According to a recent
interview with CVG, Epic Games had originally been using content from their upcoming construction survival shooter game fortnite in the demos that would be used to showcase various components of the Unreal Engine 4 to attendees of GDC 2013, until a decision was made by VP Mark Rein to hold off so the game could be shown in its own light.
All of the Unreal demos we were going to do here were all going to use Fortnite content. You saw in the tools demos - the rooms, the globes, the animations... that was all created after I said, 'Fortnite is too good to ruin in this demo.' And by ruin I meant showing people a little, tiny bit of it - a little streak of world.
With your first impression of it, you need to understand what it is. So if you don't do that you sort of ruin people's first impression of it. So I said, 'we can't use Fortnite stuff' and they created all of this new content. I'm not talking about the big demo - that was in the works, but they basically started lighting stairways and pieces from that demo instead of all of the Fortnite stuff that they were planning to use for months.

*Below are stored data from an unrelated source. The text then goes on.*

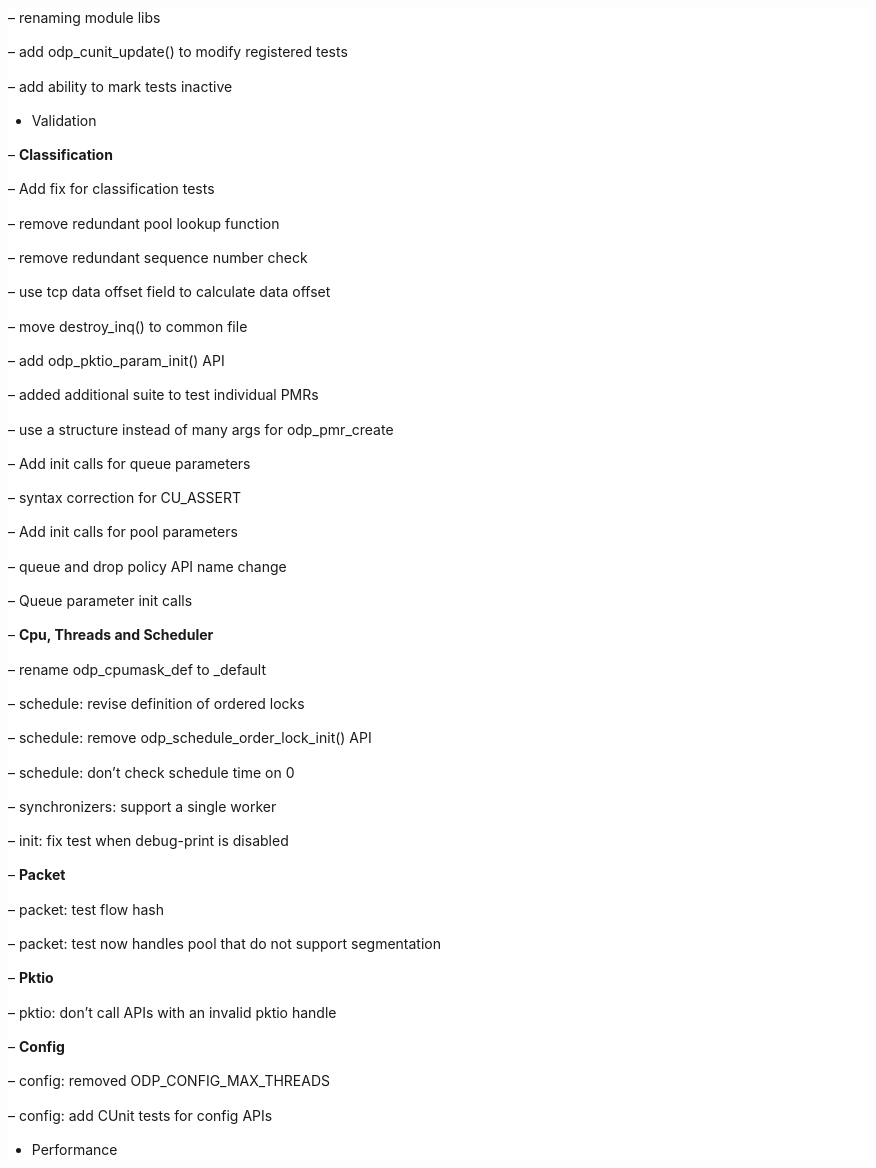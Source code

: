 – renaming module libs

– add odp_cunit_update() to modify registered tests

– add ability to mark tests inactive
* Validation

– **Classification**

– Add fix for classification tests

– remove redundant pool lookup function

– remove redundant sequence number check

– use tcp data offset field to calculate data offset

– move destroy_inq() to common file

– add odp_pktio_param_init() API

– added additional suite to test individual PMRs

– use a structure instead of many args for odp_pmr_create

– Add init calls for queue parameters

– syntax correction for CU_ASSERT

– Add init calls for pool parameters

– queue and drop policy API name change

– Queue parameter init calls

– **Cpu, Threads and Scheduler**

– rename odp_cpumask_def to _default

– schedule: revise definition of ordered locks

– schedule: remove odp_schedule_order_lock_init() API

– schedule: don’t check schedule time on 0

– synchronizers: support a single worker

– init: fix test when debug-print is disabled

– **Packet**

– packet: test flow hash

– packet: test now handles pool that do not support segmentation

– **Pktio**

– pktio: don’t call APIs with an invalid pktio handle

– **Config**

– config: removed ODP_CONFIG_MAX_THREADS

– config: add CUnit tests for config APIs
* Performance
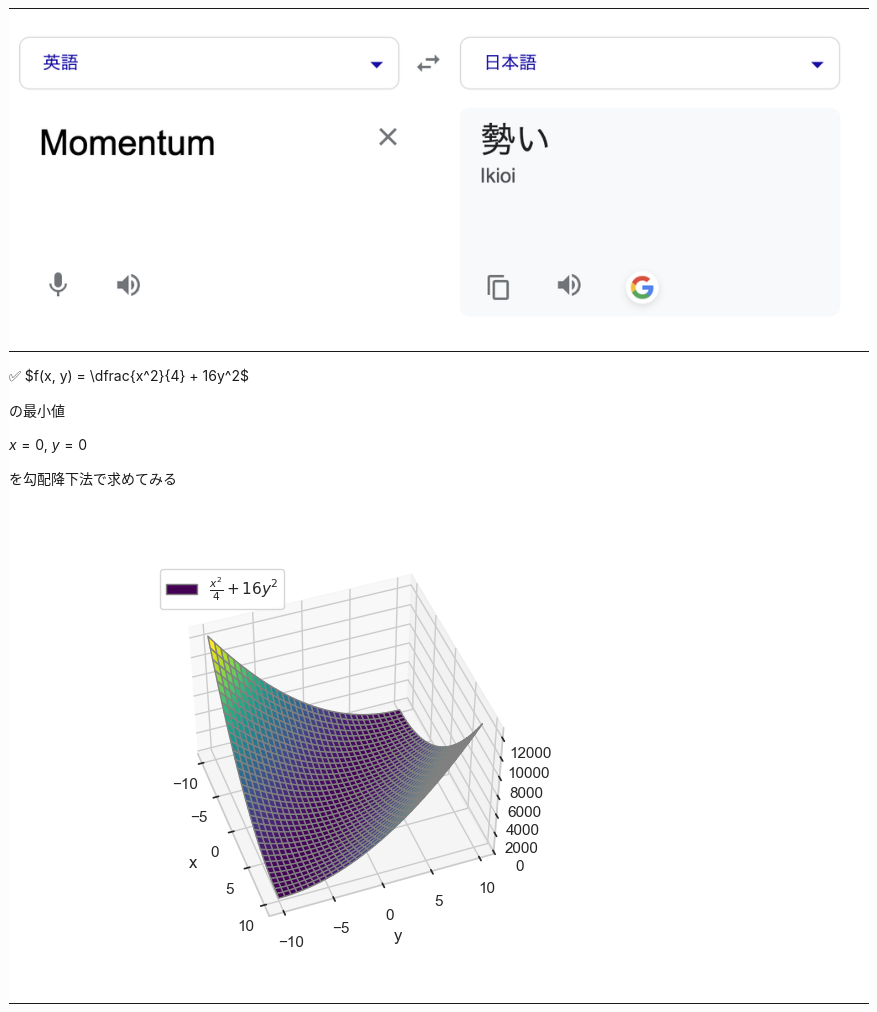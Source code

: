 </div>



---



![center w:600](img/image-8.png)


---






✅ $f(x, y) = \dfrac{x^2}{4} + 16y^2$ 

の最小値 

$x = 0, \  y = 0$

 を勾配降下法で求めてみる

![bg right h:550](img/vally.png)

---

It's because it's so good that we're going to take our time with it, then we're going to have a very slow rollout of it, get a few hundred people to play it and do cool things. It's got such a long lifespan that we just don't want to rush it.
No new clues about the game's features have really surfaced since
last July, but it is still being touted as a PC-focused title, and Epic's first in-house release to utilise Unreal Engine 4.